Pierre, how would you describe the security situation in the Uélés at the moment?
There’s still a lot of insecurity. Attacks, killings, armed offensives and kidnappings still run rife. The population lives in a constant state of tension, always ready to flee en masse at the slightest rumour of an attack by the rebels from the Lord’s Resistance Army, or LRA. Tens of thousands of people have been displaced over the last few months in different parts of Haut-Uélé and Bas-Uélé. People only have very limited access to medical care, except for those who have taken refuge in the main towns. In Niangara, one of the places where MSF works, we saw people who’d travelled between 50 and 60 km to get to the hospital. In the first three months of 2010, the surgical team at the Niangara hospital had already operated on nearly 150 patients, two thirds the number of emergency operations carried out by MSF in 2009.
Apart from surgery, what are MSF’s main activities?
MSF mostly carries out medical and psychological programmes in areas sheltering the displaced. In Niangara, where half of some 20,000 inhabitants are displaced, we support the general hospital and a primary health centre. In Niangara, we carry out around 4000 consultations and hospitalise 200 patients every month. To reach the populations cut off by insecurity, we send out teams to conduct mobile clinics whenever security allows. After some serious and deadly attacks and huge new population movements, we ran mobile clinics in Tapili, to the West of Niangara, between January and March. The team regularly goes to Nambia, a settlement about 15km north of Niangara and provides on average 200 medical and psychological consultations a day.
Psychological support is an important part of MSF’s activities…

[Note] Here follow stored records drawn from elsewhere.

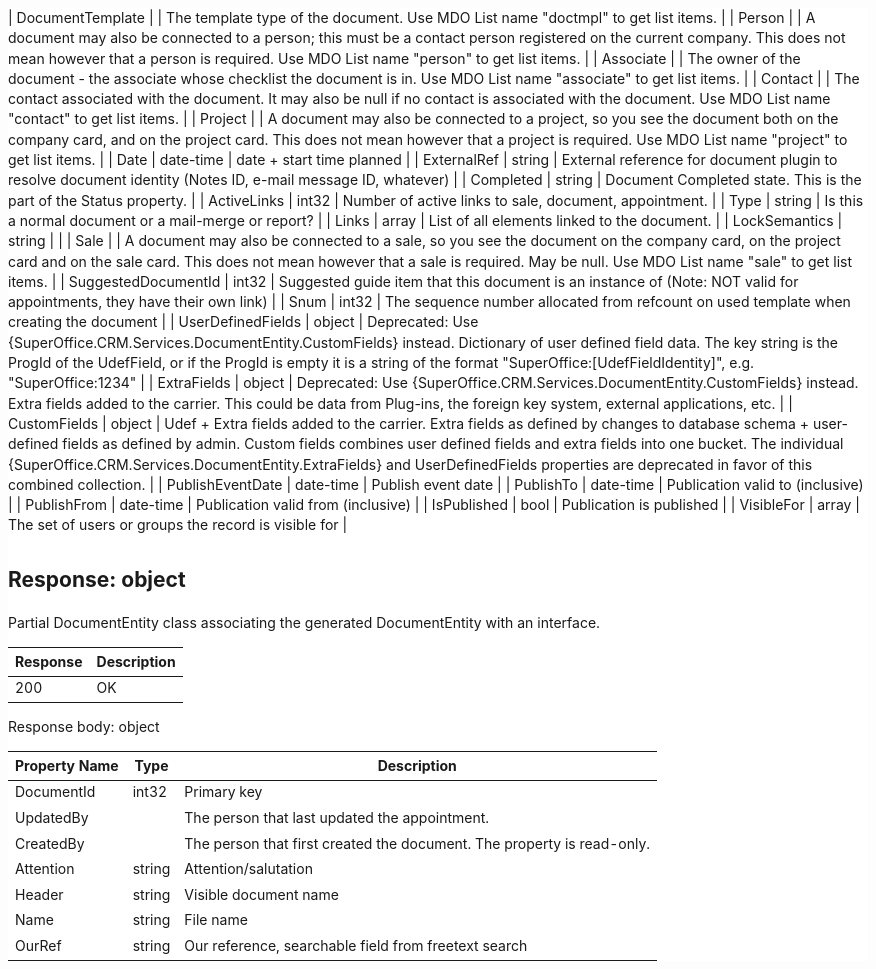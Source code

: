| DocumentTemplate |  | The template type of the document.  <para>Use MDO List name "doctmpl" to get list items.</para> |
| Person |  | A document may also be connected to a person; this must be a contact person registered on the current company. This does not mean however that a person is required.  <para>Use MDO List name "person" to get list items.</para> |
| Associate |  | The owner of the document - the associate whose checklist the document is in.  <para>Use MDO List name "associate" to get list items.</para> |
| Contact |  | The contact associated with the document. It may also be null if no contact is associated with the document.  <para>Use MDO List name "contact" to get list items.</para> |
| Project |  | A document may also be connected to a project, so you see the document both on the company card, and on the project card. This does not mean however that a project is required.  <para>Use MDO List name "project" to get list items.</para> |
| Date | date-time | date + start time planned |
| ExternalRef | string | External reference for document plugin to resolve document identity (Notes ID, e-mail message ID, whatever) |
| Completed | string | Document Completed state. This is the part of the Status property. |
| ActiveLinks | int32 | Number of active links to sale, document, appointment. |
| Type | string | Is this a normal document or a mail-merge or report? |
| Links | array | List of all elements linked to the document. |
| LockSemantics | string |  |
| Sale |  | A document may also be connected to a sale, so you see the document on the company card, on the project card and on the sale card. This does not mean however that a sale is required. May be null.  <para>Use MDO List name "sale" to get list items.</para> |
| SuggestedDocumentId | int32 | Suggested guide item that this document is an instance of (Note: NOT valid for appointments, they have their own link) |
| Snum | int32 | The sequence number allocated from refcount on used template when creating the document |
| UserDefinedFields | object | Deprecated: Use {SuperOffice.CRM.Services.DocumentEntity.CustomFields} instead. Dictionary of user defined field data. The key string is the ProgId of the UdefField, or if the ProgId is empty it is a string of the format "SuperOffice:[UdefFieldIdentity]", e.g. "SuperOffice:1234" |
| ExtraFields | object | Deprecated: Use {SuperOffice.CRM.Services.DocumentEntity.CustomFields} instead. Extra fields added to the carrier. This could be data from Plug-ins, the foreign key system, external applications, etc. |
| CustomFields | object | Udef + Extra fields added to the carrier. Extra fields as defined by changes to database schema + user-defined fields as defined by admin. Custom fields combines user defined fields and extra fields into one bucket.  The individual {SuperOffice.CRM.Services.DocumentEntity.ExtraFields} and <see cref="P:SuperOffice.CRM.Services.DocumentEntity.UserDefinedFields">UserDefinedFields</see> properties are deprecated in favor of this combined collection. |
| PublishEventDate | date-time | Publish event date |
| PublishTo | date-time | Publication valid to (inclusive) |
| PublishFrom | date-time | Publication valid from (inclusive) |
| IsPublished | bool | Publication is published |
| VisibleFor | array | The set of users or groups the record is visible for |


## Response: object

Partial DocumentEntity class associating the generated DocumentEntity with an interface.

| Response | Description |
|----------------|-------------|
| 200 | OK |

Response body: object

| Property Name | Type |  Description |
|----------------|------|--------------|
| DocumentId | int32 | Primary key |
| UpdatedBy |  | The person that last updated the appointment. |
| CreatedBy |  | The person that first created the document. The property is read-only. |
| Attention | string | Attention/salutation |
| Header | string | Visible document name |
| Name | string | File name |
| OurRef | string | Our reference, searchable field from freetext search |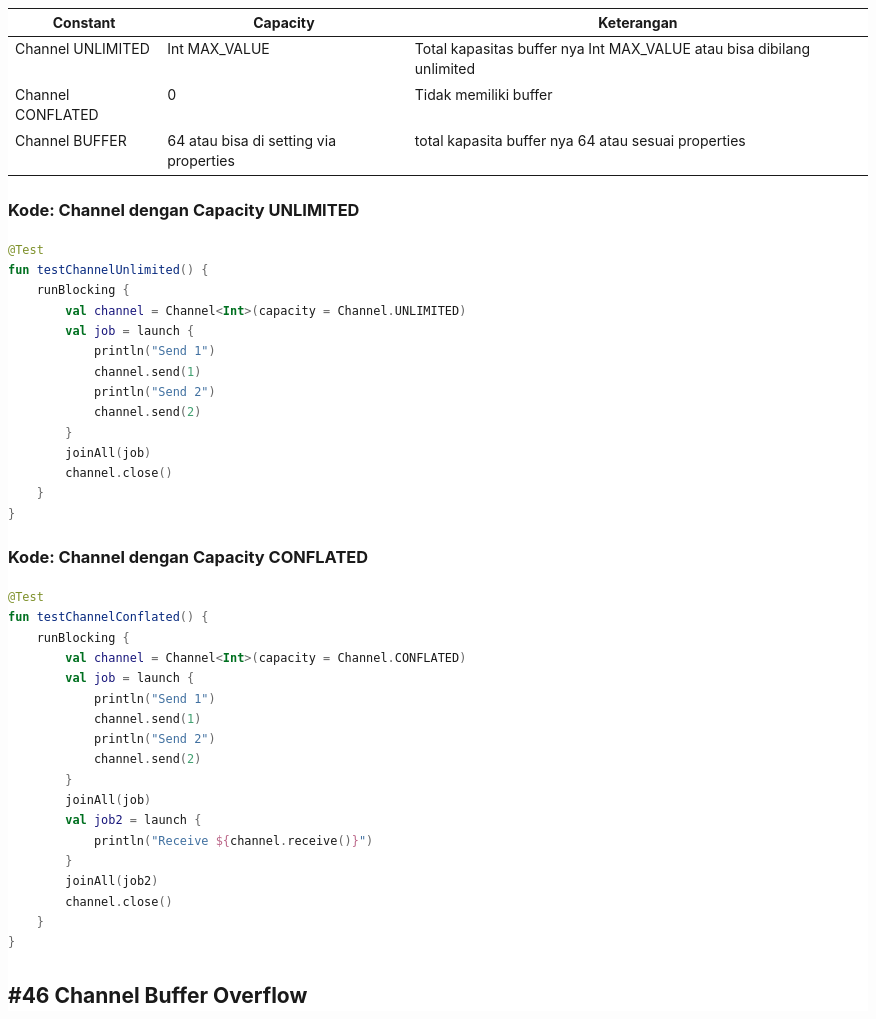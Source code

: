 | Constant          | Capacity                               | Keterangan                                                            |
| ----------------- | -------------------------------------- | --------------------------------------------------------------------- |
| Channel UNLIMITED | Int MAX_VALUE                          | Total kapasitas buffer nya Int MAX_VALUE atau bisa dibilang unlimited |
| Channel CONFLATED | 0                                      | Tidak memiliki buffer                                                 |
| Channel BUFFER    | 64 atau bisa di setting via properties | total kapasita buffer nya 64 atau sesuai properties                   |

### Kode: Channel dengan Capacity UNLIMITED

```kt
@Test
fun testChannelUnlimited() {
	runBlocking {
		val channel = Channel<Int>(capacity = Channel.UNLIMITED)
		val job = launch {
			println("Send 1")
			channel.send(1)
			println("Send 2")
			channel.send(2)
		}
		joinAll(job)
		channel.close()
	}
}
```

### Kode: Channel dengan Capacity CONFLATED

```kt
@Test
fun testChannelConflated() {
	runBlocking {
		val channel = Channel<Int>(capacity = Channel.CONFLATED)
		val job = launch {
			println("Send 1")
			channel.send(1)
			println("Send 2")
			channel.send(2)
		}
		joinAll(job)
		val job2 = launch {
			println("Receive ${channel.receive()}")
		}
		joinAll(job2)
		channel.close()
	}
}
```

## #46 Channel Buffer Overflow
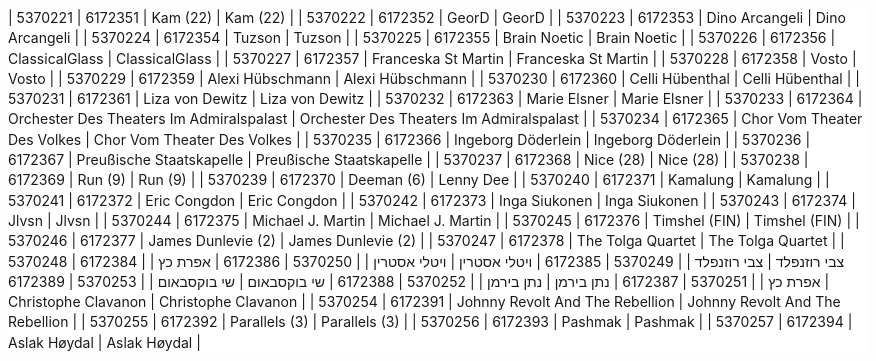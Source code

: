 | 5370221 | 6172351 | Kam (22) | Kam (22) |
| 5370222 | 6172352 | GeorD | GeorD |
| 5370223 | 6172353 | Dino Arcangeli | Dino Arcangeli |
| 5370224 | 6172354 | Tuzson | Tuzson |
| 5370225 | 6172355 | Brain Noetic | Brain Noetic |
| 5370226 | 6172356 | ClassicalGlass | ClassicalGlass |
| 5370227 | 6172357 | Franceska St Martin | Franceska St Martin |
| 5370228 | 6172358 | Vosto | Vosto |
| 5370229 | 6172359 | Alexi Hübschmann | Alexi Hübschmann |
| 5370230 | 6172360 | Celli Hübenthal | Celli Hübenthal |
| 5370231 | 6172361 | Liza von Dewitz | Liza von Dewitz |
| 5370232 | 6172363 | Marie Elsner | Marie Elsner |
| 5370233 | 6172364 | Orchester Des Theaters Im Admiralspalast | Orchester Des Theaters Im Admiralspalast |
| 5370234 | 6172365 | Chor Vom Theater Des Volkes | Chor Vom Theater Des Volkes |
| 5370235 | 6172366 | Ingeborg Döderlein | Ingeborg Döderlein |
| 5370236 | 6172367 | Preußische Staatskapelle | Preußische Staatskapelle |
| 5370237 | 6172368 | Nice (28) | Nice (28) |
| 5370238 | 6172369 | Run (9) | Run (9) |
| 5370239 | 6172370 | Deeman (6) | Lenny Dee |
| 5370240 | 6172371 | Kamalung | Kamalung |
| 5370241 | 6172372 | Eric Congdon | Eric Congdon |
| 5370242 | 6172373 | Inga Siukonen | Inga Siukonen |
| 5370243 | 6172374 | Jlvsn | Jlvsn |
| 5370244 | 6172375 | Michael J. Martin | Michael J. Martin |
| 5370245 | 6172376 | Timshel (FIN) | Timshel (FIN) |
| 5370246 | 6172377 | James Dunlevie (2) | James Dunlevie (2) |
| 5370247 | 6172378 | The Tolga Quartet | The Tolga Quartet |
| 5370248 | 6172384 | צבי רוזנפלד | צבי רוזנפלד |
| 5370249 | 6172385 | ויטלי אסטרין | ויטלי אסטרין |
| 5370250 | 6172386 | אפרת כץ | אפרת כץ |
| 5370251 | 6172387 | נתן בירמן | נתן בירמן |
| 5370252 | 6172388 | שי בוקסבאום | שי בוקסבאום |
| 5370253 | 6172389 | Christophe Clavanon | Christophe Clavanon |
| 5370254 | 6172391 | Johnny Revolt And The Rebellion | Johnny Revolt And The Rebellion |
| 5370255 | 6172392 | Parallels (3) | Parallels (3) |
| 5370256 | 6172393 | Pashmak | Pashmak |
| 5370257 | 6172394 | Aslak Høydal | Aslak Høydal |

You’re right; it’s an essential part of what we do. The mental health programmes not only target the direct victims of kidnappings and violence, but also the many people living in a state of constant fear. Some have lost their family, some have witnessed atrocities, the rape of young girls, and find themselves all alone, and there are those who haven’t seen extreme violence firsthand but have fled far from home for fear of attacks and can’t provide for themselves or their families. In 2009, 416 people received psychological support from MSF in Niangara, either through individual consultations or collective sessions.

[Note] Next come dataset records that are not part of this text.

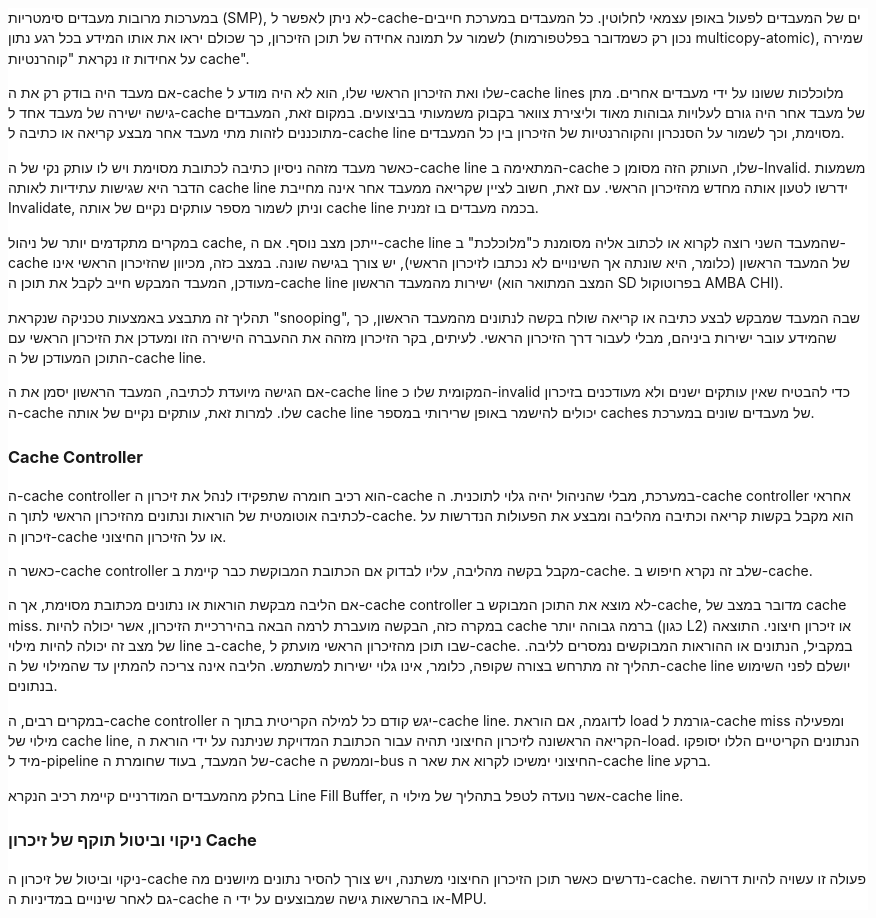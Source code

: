 במערכות מרובות מעבדים סימטריות (SMP), לא ניתן לאפשר ל-cache-ים של המעבדים לפעול באופן עצמאי לחלוטין. כל המעבדים במערכת חייבים לשמור על תמונה אחידה של תוכן הזיכרון, כך שכולם יראו את אותו המידע בכל רגע נתון (נכון רק כשמדובר בפלטפורמות multicopy-atomic), שמירה על אחידות זו נקראת "קוהרנטיות cache".

אם מעבד היה בודק רק את ה-cache שלו ואת הזיכרון הראשי שלו, הוא לא היה מודע ל-cache lines מלוכלכות ששונו על ידי מעבדים אחרים. מתן גישה ישירה של מעבד אחד ל-cache של מעבד אחר היה גורם לעלויות גבוהות מאוד וליצירת צוואר בקבוק משמעותי בביצועים. במקום זאת, המעבדים מתוכננים לזהות מתי מעבד אחר מבצע קריאה או כתיבה ל-cache line מסוימת, וכך לשמור על הסנכרון והקוהרנטיות של הזיכרון בין כל המעבדים.

כאשר מעבד מזהה ניסיון כתיבה לכתובת מסוימת ויש לו עותק נקי של ה-cache line המתאימה ב-cache שלו, העותק הזה מסומן כ-Invalid. משמעות הדבר היא שגישות עתידיות לאותה cache line ידרשו לטעון אותה מחדש מהזיכרון הראשי. עם זאת, חשוב לציין שקריאה ממעבד אחר אינה מחייבת Invalidate, וניתן לשמור מספר עותקים נקיים של אותה cache line בכמה מעבדים בו זמנית.

במקרים מתקדמים יותר של ניהול cache, ייתכן מצב נוסף. אם ה-cache line שהמעבד השני רוצה לקרוא או לכתוב אליה מסומנת כ"מלוכלכת" ב-cache של המעבד הראשון (כלומר, היא שונתה אך השינויים לא נכתבו לזיכרון הראשי), יש צורך בגישה שונה. במצב כזה, מכיוון שהזיכרון הראשי אינו מעודכן, המעבד המבקש חייב לקבל את תוכן ה-cache line ישירות מהמעבד הראשון (המצב המתואר הוא SD בפרוטוקול AMBA CHI).

תהליך זה מתבצע באמצעות טכניקה שנקראת "snooping", שבה המעבד שמבקש לבצע כתיבה או קריאה שולח בקשה לנתונים מהמעבד הראשון, כך שהמידע עובר ישירות ביניהם, מבלי לעבור דרך הזיכרון הראשי. לעיתים, בקר הזיכרון מזהה את ההעברה הישירה הזו ומעדכן את הזיכרון הראשי עם התוכן המעודכן של ה-cache line.

אם הגישה מיועדת לכתיבה, המעבד הראשון יסמן את ה-cache line המקומית שלו כ-invalid כדי להבטיח שאין עותקים ישנים ולא מעודכנים בזיכרון ה-cache שלו. למרות זאת, עותקים נקיים של אותה cache line יכולים להישמר באופן שרירותי במספר caches של מעבדים שונים במערכת.


### Cache Controller

ה-cache controller הוא רכיב חומרה שתפקידו לנהל את זיכרון ה-cache במערכת, מבלי שהניהול יהיה גלוי לתוכנית. ה-cache controller אחראי לכתיבה אוטומטית של הוראות ונתונים מהזיכרון הראשי לתוך ה-cache. הוא מקבל בקשות קריאה וכתיבה מהליבה ומבצע את הפעולות הנדרשות על זיכרון ה-cache או על הזיכרון החיצוני.

כאשר ה-cache controller מקבל בקשה מהליבה, עליו לבדוק אם הכתובת המבוקשת כבר קיימת ב-cache. שלב זה נקרא חיפוש ב-cache.

אם הליבה מבקשת הוראות או נתונים מכתובת מסוימת, אך ה-cache controller לא מוצא את התוכן המבוקש ב-cache, מדובר במצב של cache miss. במקרה כזה, הבקשה מועברת לרמה הבאה בהיררכיית הזיכרון, אשר יכולה להיות cache ברמה גבוהה יותר (כגון L2) או זיכרון חיצוני. התוצאה של מצב זה יכולה להיות מילוי line ב-cache, שבו תוכן מהזיכרון הראשי מועתק ל-cache. במקביל, הנתונים או ההוראות המבוקשים נמסרים לליבה. תהליך זה מתרחש בצורה שקופה, כלומר, אינו גלוי ישירות למשתמש. הליבה אינה צריכה להמתין עד שהמילוי של ה-cache line יושלם לפני השימוש בנתונים.

במקרים רבים, ה-cache controller יגש קודם כל למילה הקריטית בתוך ה-cache line. לדוגמה, אם הוראת load גורמת ל-cache miss ומפעילה מילוי של cache line, הקריאה הראשונה לזיכרון החיצוני תהיה עבור הכתובת המדויקת שניתנה על ידי הוראת ה-load. הנתונים הקריטיים הללו יסופקו מיד ל-pipeline של המעבד, בעוד שחומרת ה-cache וממשק ה-bus החיצוני ימשיכו לקרוא את שאר ה-cache line ברקע.

בחלק מהמעבדים המודרניים קיימת רכיב הנקרא Line Fill Buffer, אשר נועדה לטפל בתהליך של מילוי ה-cache line.

### ניקוי וביטול תוקף של זיכרון Cache

ניקוי וביטול של זיכרון ה-cache נדרשים כאשר תוכן הזיכרון החיצוני משתנה, ויש צורך להסיר נתונים מיושנים מה-cache. פעולה זו עשויה להיות דרושה גם לאחר שינויים במדיניות ה-cache או בהרשאות גישה שמבוצעים על ידי ה-MPU.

How do the populations survive in such circumstances?
They often take refuge in the regions’ main towns which have become enclaves, such as Niangara, Nambia, Bangadi or Doruma. There’s no way the displaced can return home at the moment because of ongoing insecurity in the outlying areas. This part of the DRC has been torn apart by extreme violence and clashes for almost two years now. The populations can see no end in sight. It’s really dangerous even to leave the village to tend their fields. Very few of them dare to venture out and some who did have never come back.....What’s more, the presence of thousands of displaced people puts increasing pressure on local resources. The result is that both the displaced and resident populations are ever more vulnerable and remain fully dependent on external humanitarian aid to survive.

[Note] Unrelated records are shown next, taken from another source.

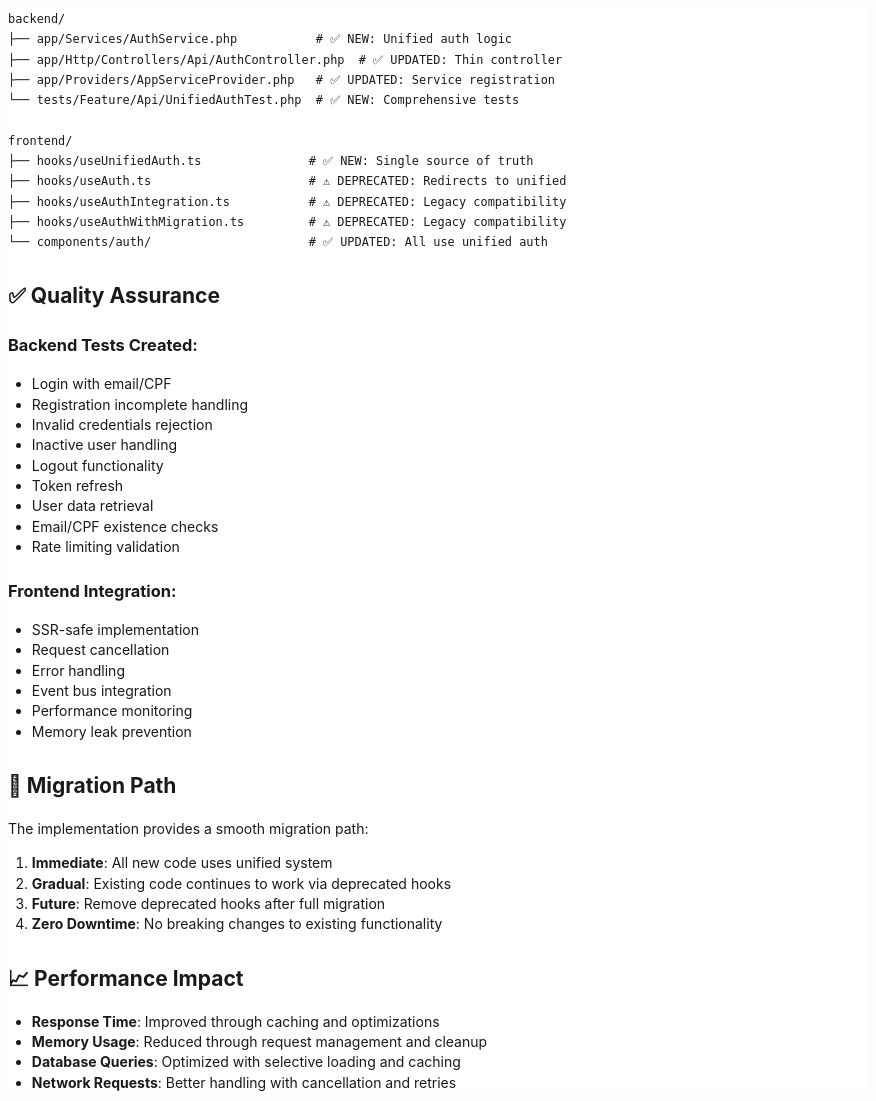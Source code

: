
 ```
backend/
├── app/Services/AuthService.php           # ✅ NEW: Unified auth logic
├── app/Http/Controllers/Api/AuthController.php  # ✅ UPDATED: Thin controller
├── app/Providers/AppServiceProvider.php   # ✅ UPDATED: Service registration
└── tests/Feature/Api/UnifiedAuthTest.php  # ✅ NEW: Comprehensive tests

frontend/
├── hooks/useUnifiedAuth.ts               # ✅ NEW: Single source of truth
├── hooks/useAuth.ts                      # ⚠️ DEPRECATED: Redirects to unified
├── hooks/useAuthIntegration.ts           # ⚠️ DEPRECATED: Legacy compatibility
├── hooks/useAuthWithMigration.ts         # ⚠️ DEPRECATED: Legacy compatibility
└── components/auth/                      # ✅ UPDATED: All use unified auth
```

## ✅ Quality Assurance

### Backend Tests Created:
- Login with email/CPF
- Registration incomplete handling
- Invalid credentials rejection
- Inactive user handling
- Logout functionality
- Token refresh
- User data retrieval
- Email/CPF existence checks
- Rate limiting validation

### Frontend Integration:
- SSR-safe implementation
- Request cancellation
- Error handling
- Event bus integration
- Performance monitoring
- Memory leak prevention

## 🎯 Migration Path

The implementation provides a smooth migration path:

1. **Immediate**: All new code uses unified system
2. **Gradual**: Existing code continues to work via deprecated hooks
3. **Future**: Remove deprecated hooks after full migration
4. **Zero Downtime**: No breaking changes to existing functionality

## 📈 Performance Impact

- **Response Time**: Improved through caching and optimizations
- **Memory Usage**: Reduced through request management and cleanup
- **Database Queries**: Optimized with selective loading and caching
- **Network Requests**: Better handling with cancellation and retries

In 2009, MSF called for humanitarian assistance to be stepped up in the region. What is the level of aid being provided to the populations today?
Over the last months of 2009, humanitarian organisations increased their presence in the region, above all in the main towns. While people’s needs are better met, the humanitarian response can only provide the bare minimum - health care, food, water, basic household goods - and only in the towns where security is better. However, in the more far flung and isolated settlements, people sometimes have little or no access to food, hygiene and medical care. In Bangadi, for example, MSF evacuates the seriously wounded to the hospital in Dungu by air. In Nambia, MSF can only run mobile clinics from time to time – insecurity holds us back. Very little information is available about the people living in the areas where humanitarian organisations are not present. There’s more aid than there was a few months ago, but there are still many, many challenges to be met.